►

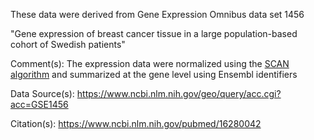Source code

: These data were derived from Gene Expression Omnibus data set 1456

"Gene expression of breast cancer tissue in a large population-based cohort of Swedish patients"

Comment(s): The expression data were normalized using the [SCAN algorithm](https://bioconductor.org/packages/release/bioc/html/SCAN.UPC.html) and summarized at the gene level using Ensembl identifiers 

Data Source(s): https://www.ncbi.nlm.nih.gov/geo/query/acc.cgi?acc=GSE1456 

Citation(s): https://www.ncbi.nlm.nih.gov/pubmed/16280042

◄

WHAT YOU WILL DO:
Leaving out the pictures, output the listing above exactly as given.

REPLY:
Source code

: These data were derived from Gene Expression Omnibus data set 1456

"Gene expression of breast cancer tissue in a large population-based cohort of Swedish patients"

Comment(s): The expression data were normalized using the [SCAN algorithm](https://bioconductor.org/packages/release/bioc/html/SCAN.UPC.html) and summarized at the gene level using Ensembl identifiers 

Data Source(s): https://www.ncbi.nlm.nih.gov/geo/query/acc.cgi?acc=GSE1456 

Citation(s): https://www.ncbi.nlm.nih.gov/pubmed/16280042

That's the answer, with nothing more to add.